L’organisation de nos luttes est majoritairement pensée par et pour des personnes sédentaires. Dans nos collectifs, des personnes sédentaires ou qui se sédentarisent temporairement, acquièrent de part leur présence sur le long terme une vision plus globale et transverse de leurs luttes. Ces personnes s’investissent beaucoup en énergie et en temps dans des fonctions transverses comme la com’, l’antirep, la logistique, les liens locaux … pour assurer la continuité des luttes et ont parfois une charge mentale importante. Elles se retrouvent à concentrer beaucoup d’informations et de taches qu’elles ont du mal à transmettre – déléguer. Ces personnes finissent parfois en burn-out voir par quitter les luttes.

Dans ces collectifs, il n’est pas toujours évident pour des nomades de trouver leur place dans des luttes notamment sur les questions d’organisation. L’implication des nomades se fait davantage de manière informelle / interpersonnelle soit ponctuellement à travers des coups de main sur des chantiers ou événements, soit de manière plus pérenne à distance ou en s’installant ponctuellement sur un lieu collectif comme une ZAD !

Dans le même temps, la vie et l’organisation collective demandent beaucoup d’énergie et de temps pour se remodeler / s’adapter en fonction des arrivées et des départs de militant·es nomades ou de passage. Même si cela est inévitable, c’est autant de temps et d’énergie prises sur nos luttes.

Des modes d’organisation pas toujours adaptés au nomadisme

Beaucoup de militant·es ont un mode de vie nomade et ne se retrouvent pas dans des modes d’organisation sédentaires jugés comme trop rigides / contraignants et ont du mal à trouver une place pour s’y impliquer. Quand on ne sait pas où l’on sera dans quelques jours / semaines, difficile de s’engager dans une organisation !

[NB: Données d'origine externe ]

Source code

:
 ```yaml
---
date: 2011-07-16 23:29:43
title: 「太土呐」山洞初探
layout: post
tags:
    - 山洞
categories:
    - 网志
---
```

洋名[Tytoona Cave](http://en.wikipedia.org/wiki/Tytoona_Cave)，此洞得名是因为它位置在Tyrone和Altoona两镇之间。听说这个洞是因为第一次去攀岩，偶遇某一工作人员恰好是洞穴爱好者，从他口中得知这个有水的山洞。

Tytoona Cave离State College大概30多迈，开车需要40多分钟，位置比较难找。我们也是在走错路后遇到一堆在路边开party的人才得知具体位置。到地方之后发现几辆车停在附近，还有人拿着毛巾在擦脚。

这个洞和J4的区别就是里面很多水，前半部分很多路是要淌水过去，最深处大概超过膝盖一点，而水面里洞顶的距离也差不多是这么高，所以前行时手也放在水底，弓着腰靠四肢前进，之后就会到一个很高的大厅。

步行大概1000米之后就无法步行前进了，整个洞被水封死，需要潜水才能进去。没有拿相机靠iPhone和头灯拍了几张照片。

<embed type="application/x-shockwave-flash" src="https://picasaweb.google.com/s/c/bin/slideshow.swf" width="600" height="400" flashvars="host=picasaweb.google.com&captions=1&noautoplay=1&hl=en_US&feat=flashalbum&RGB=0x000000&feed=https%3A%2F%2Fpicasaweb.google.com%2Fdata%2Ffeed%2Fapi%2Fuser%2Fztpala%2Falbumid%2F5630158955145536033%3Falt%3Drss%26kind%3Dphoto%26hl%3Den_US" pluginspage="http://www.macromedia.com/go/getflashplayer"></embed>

On constate souvent sur les ZAD une certaine frilosité vis à vis des structures d’organisation (refus d’organisation formelle qu’on pourrait relier à l’anarchisme individuel, même si peu de gens se revendiquent de ce courant de pensée) et cette absence de structures, en plus d’épuiser quelques personnes, engendre des prises de pouvoir (voir la tyrannie de l’absence de structures ) et des tensions.

En tant que nomades, si nous nous ne retrouvons pas dans les modes d’organisation actuels pensés par et pour des personnes sédentaires, pourquoi ne pas réfléchir à des manières nomades / hypermobiles d’organiser nos luttes ?

S’organiser de manière nomade, pourquoi ?

Ça correspond à nos modes de vie nomades et permet de combiner nos envies de vagavondage et nos activités militantes.

Avoir un collectif nomade permet d’assurer une certaine pérennité à nos modes d’organisation, d’avoir une certaine « stabilité » à travers un groupe affinitaire et nous permet d’avoir plus d’énergie(s) et de temps pour lutter et donc de moins s’essoufler !

En étant hyper mobile, on est davantage imprévisibles dans nos modes d’actions et nos lieux d’actions, on peut etre partout, là où on ne nous attend pas.

La répression a plus de mal à nous atteindre, du moins la pression policière généralement liée à la préfecture d’un département a plus de difficultés à réprimer des groupes nomades.

Une caravane militante qu’est ce que ça peut etre ?

Comme toujours il n’y a pas de modèle idéal, ceci n’est qu’un possible parmi d’autres inspiré librement de la caravane intergalactique (si vous y avez participé, n’hésitez pas à nous faire signe, vos retours nous intéressent !)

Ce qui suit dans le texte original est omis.